I've been writing about this since one of my first stories for BusinessWeek 12 years ago, which is worth rereading even now -- just not yet, please. In it, marketing professor and privacy expert Mary Culnan explains that when you buy something online, you really make two different trades. In one, you exchange hard-earned cash for something of value -- food, an airline ticket, take your pick. In the other, you trade the knowledge of what you just bought, and other purchases you make, for the privilege (if you think it's that) of getting offers from marketers that are tailored to your needs and desires. Culnan called this deal "the second exchange,'' and you can't much understand the debate over collecting location data without it.
The idea that getting offers in exchange for information strikes many as self-serving hype from marketers, but is it really?
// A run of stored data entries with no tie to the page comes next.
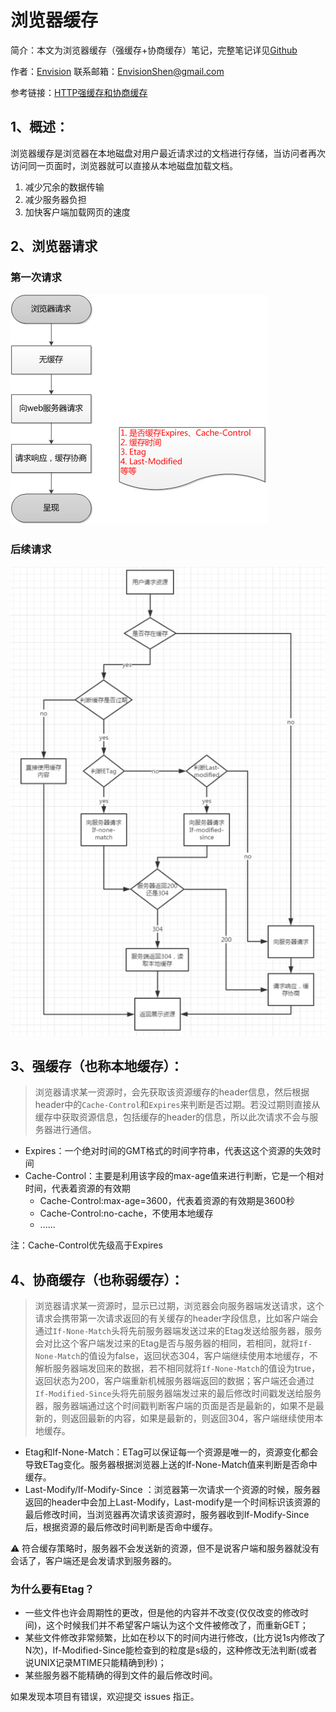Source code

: # 浏览器缓存

简介：本文为浏览器缓存（强缓存+协商缓存）笔记，完整笔记详见[Github](https://github.com/MrEnvision/Front-end_learning_notes)

作者：[Envision](https://github.com/MrEnvision) 联系邮箱：[EnvisionShen@gmail.com](mailto:EnvisionShen@gmail.com)

参考链接：[HTTP强缓存和协商缓存](https://segmentfault.com/a/1190000008956069)

## 1、概述：

浏览器缓存是浏览器在本地磁盘对用户最近请求过的文档进行存储，当访问者再次访问同一页面时，浏览器就可以直接从本地磁盘加载文档。

1. 减少冗余的数据传输
2. 减少服务器负担
3. 加快客户端加载网页的速度

## 2、浏览器请求

### 第一次请求

![](../../../.gitbook/assets/pic15%20%282%29.png)

### 后续请求

![](../../../.gitbook/assets/pic16%20%282%29.png)

## 3、强缓存（也称本地缓存）：

> 浏览器请求某一资源时，会先获取该资源缓存的header信息，然后根据header中的`Cache-Control`和`Expires`来判断是否过期。若没过期则直接从缓存中获取资源信息，包括缓存的header的信息，所以此次请求不会与服务器进行通信。

* Expires：一个绝对时间的GMT格式的时间字符串，代表这这个资源的失效时间
* Cache-Control：主要是利用该字段的max-age值来进行判断，它是一个相对时间，代表着资源的有效期
  * Cache-Control:max-age=3600，代表着资源的有效期是3600秒
  * Cache-Control:no-cache，不使用本地缓存
  * ......

注：Cache-Control优先级高于Expires

## 4、协商缓存（也称弱缓存）：

> 浏览器请求某一资源时，显示已过期，浏览器会向服务器端发送请求，这个请求会携带第一次请求返回的有关缓存的header字段信息，比如客户端会通过`If-None-Match`头将先前服务器端发送过来的Etag发送给服务器，服务会对比这个客户端发过来的Etag是否与服务器的相同，若相同，就将`If-None-Match`的值设为false，返回状态304，客户端继续使用本地缓存，不解析服务器端发回来的数据，若不相同就将`If-None-Match`的值设为true，返回状态为200，客户端重新机械服务器端返回的数据；客户端还会通过`If-Modified-Since`头将先前服务器端发过来的最后修改时间戳发送给服务器，服务器端通过这个时间戳判断客户端的页面是否是最新的，如果不是最新的，则返回最新的内容，如果是最新的，则返回304，客户端继续使用本地缓存。

* Etag和If-None-Match：ETag可以保证每一个资源是唯一的，资源变化都会导致ETag变化。服务器根据浏览器上送的If-None-Match值来判断是否命中缓存。
* Last-Modify/If-Modify-Since ：浏览器第一次请求一个资源的时候，服务器返回的header中会加上Last-Modify，Last-modify是一个时间标识该资源的最后修改时间，当浏览器再次请求该资源时，服务器收到If-Modify-Since后，根据资源的最后修改时间判断是否命中缓存。

⚠️ 符合缓存策略时，服务器不会发送新的资源，但不是说客户端和服务器就没有会话了，客户端还是会发请求到服务器的。

### 为什么要有Etag？

* 一些文件也许会周期性的更改，但是他的内容并不改变\(仅仅改变的修改时间\)，这个时候我们并不希望客户端认为这个文件被修改了，而重新GET；
* 某些文件修改非常频繁，比如在秒以下的时间内进行修改，\(比方说1s内修改了N次\)，If-Modified-Since能检查到的粒度是s级的，这种修改无法判断\(或者说UNIX记录MTIME只能精确到秒\)；
* 某些服务器不能精确的得到文件的最后修改时间。

如果发现本项目有错误，欢迎提交 issues 指正。

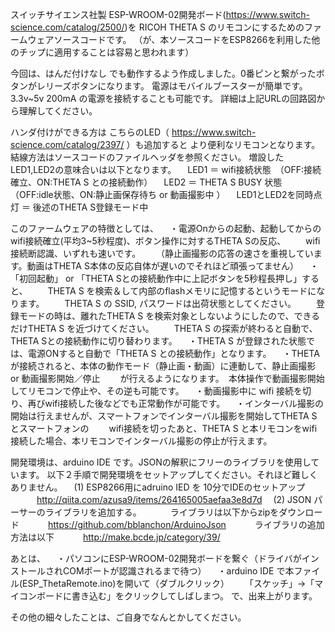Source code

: 
スイッチサイエンス社製 ESP-WROOM-02開発ボード(https://www.switch-science.com/catalog/2500/)を
RICOH THETA S のリモコンにするためのファームウェアソースコードです。
（が、本ソースコードをESP8266を利用した他のチップに適用することは容易と思われます）

今回は、はんだ付けなし でも動作するよう作成しました。0番ピンと繋がったボタンがレリーズボタンになります。
電源はモバイルブースターが簡単です。 3.3v~5v 200mA の電源を接続することも可能です。
詳細は上記URLの回路図から理解してください。

ハンダ付けができる方は こちらのLED（ https://www.switch-science.com/catalog/2397/ ）も追加すると
より便利なリモコンとなります。結線方法はソースコードのファイルヘッダを参照ください。
増設したLED1,LED2の意味合いは以下となります。
　LED1 ＝ wifi接続状態　（OFF:接続確立、ON:THETA S との接続動作）
　LED2 ＝ THETA S BUSY 状態　（OFF:idle状態、ON:静止画保存待ち or 動画撮影中 ）
　LED1とLED2を同時点灯 ＝ 後述のTHETA S登録モード中

このファームウェアの特徴としては、
　・電源Onからの起動、起動してからのwifi接続確立(平均3~5秒程度)、ボタン操作に対するTHETA Sの反応、
　　wifi接続断認識、いずれも速いです。
　　（静止画撮影の応答の速さを重視しています。動画はTHETA S本体の反応自体が遅いのでそれほど頑張ってません）
　・「初回起動」 or 「THETA Sとの接続動作中に上記ボタンを5秒程長押し」すると、
　　THETA S を検索＆して内部のflashメモリに記憶するというモードになります。
　　THETA S の SSID, パスワードは出荷状態としてください。
　　登録モードの時は、離れたTHETA S を検索対象としないようにしたので、できるだけTHETA S を近づけてください。
　　THETA S の探索が終わると自動で、THETA Sとの接続動作に切り替わります。
　・THETA S が登録された状態では、電源ONすると自動で「THETA S との接続動作」となります。
　・THETAが接続されると、本体の動作モード（静止画・動画）に連動して、静止画撮影 or 動画撮影開始／停止
　　が行えるようになります。　本体操作で動画撮影開始してリモコンで停止や、その逆も可能です。
　・動画撮影中に wifi 接続を切り、再びwifi接続した後などでも正常動作が可能です。
　・インターバル撮影の開始は行えませんが、スマートフォンでインターバル撮影を開始してTHETA S とスマートフォンの
　　wifi接続を切ったあと、THETA S と本リモコンをwifi接続した場合、本リモコンでインターバル撮影の停止が行えます。

開発環境は、arduino IDE です。JSONの解釈にフリーのライブラリを使用しています。
以下２手順で開発環境をセットアップしてください。それほど難しくありません。
　(1) ESP8266用にadruino IED を 10分でIDEのセットアップ
　　　http://qiita.com/azusa9/items/264165005aefaa3e8d7d
　(2) JSON パーサーのライブラリを追加する。
　　　ライブラリは以下からzipをダウンロード
　　　https://github.com/bblanchon/ArduinoJson
　　　ライブラリの追加方法は以下
　　　http://make.bcde.jp/category/39/

あとは、
　・パソコンにESP-WROOM-02開発ボードを繋ぐ（ドライバがインストールされCOMポートが認識されるまで待つ）
　・arduino IDE で本ファイル(ESP_ThetaRemote.ino)を開いて（ダブルクリック）
　　「スケッチ」→「マイコンボードに書き込む」をクリックしてしばしまつ。
で、出来上がります。

その他の細々したことは、ご自身でなんとかしてください。


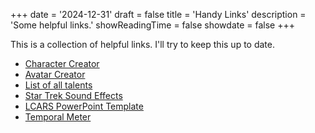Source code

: +++
date = '2024-12-31'
draft = false
title = 'Handy Links'
description = 'Some helpful links.'
showReadingTime = false
showdate = false
+++

This is a collection of helpful links. I'll try to keep this up to date.

- [Character Creator](https://sta.bcholmes.org/index.html)
- [Avatar Creator](https://scifiavatars.com/)
- [List of all talents](https://sta.bcholmes.org/talents)
- [Star Trek Sound Effects](https://www.trekcore.com/audio/)
- [LCARS PowerPoint Template](https://continuingmissionsta.com/2019/06/07/jonathan-isaac-moores-powerpoint-briefings/)
- [Temporal Meter](/elements/temporal-meter.html)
After 10 years of the Web, this targeting is now getting pretty good: I routinely see ads not just for Web sites I hit sometimes, but often for a specific watch I checked out at Overstock.com, or for the hotel chain where I'm a frequent-guest member. There's a good reason for marketers to think you and I will bite on those marks.
The Internet didn't invent this kind of manipulation and tracking -- it just came closer to perfecting it. Visa has done it for years. Supermarkets do it by swapping cheap strawberries for the right to track your whole grocery order and give you coupons for your next visit on things that are just like the stuff in your cart. Culnan walked me through parts of her own life: She had an American Express card because her AmEx points were valuable enough to trade information for, and didn't have a grocery-store card because the coupons she got didn't interest her enough to let someone paw through information as personal as how and what she ate.
Location data isn't fundamentally different. Drivers on toll roads have been making a second exchange, of giving up location data in exchange for convenience and discounts, for as long as there has been an EZ-Pass system. And EZ-Pass delivers your information to the state, not just to some advertisers. People do it because, well, have you tried the cash lane at the George Washington Bridge lately? (I have always skipped EZ-Pass because it doesn't save me enough time to make me tell the state of New Jersey where I go.) Now services like Loopt and Foursquare are laying the groundwork for a revolution that is making commerce more useful. Within a year or two, startups will be able to beam ads, answers and discounts to people who are just walking by a store that has a product they might want to buy, venture capitalist Forest Baskett of New Enterprise Associates in Silicon Valley says. "If you're a Mom with two kids, we can find you an ice cream shop," he said. "We can deliver something specifically interesting to you, instead of just a billboard."
And if you don't like it, it's easy to opt out of these services by making a few choices in the software on your phone or PC. Most people don't bother -- some because they don't know how, many because they don't care that much about protecting the privacy of activities that aren't illicit or all that interesting, and more than a few because they find it useful to get a coupon for a new brand of ketchup or to be told where an ice-cream shop is.
In other words, it's capitalism. Everyone gets to make their own choice and live with the consequences, aided by a little disclosure so they know what they might sacrifice in the second exchange. And that's a system that has done pretty well by consumers for a long time.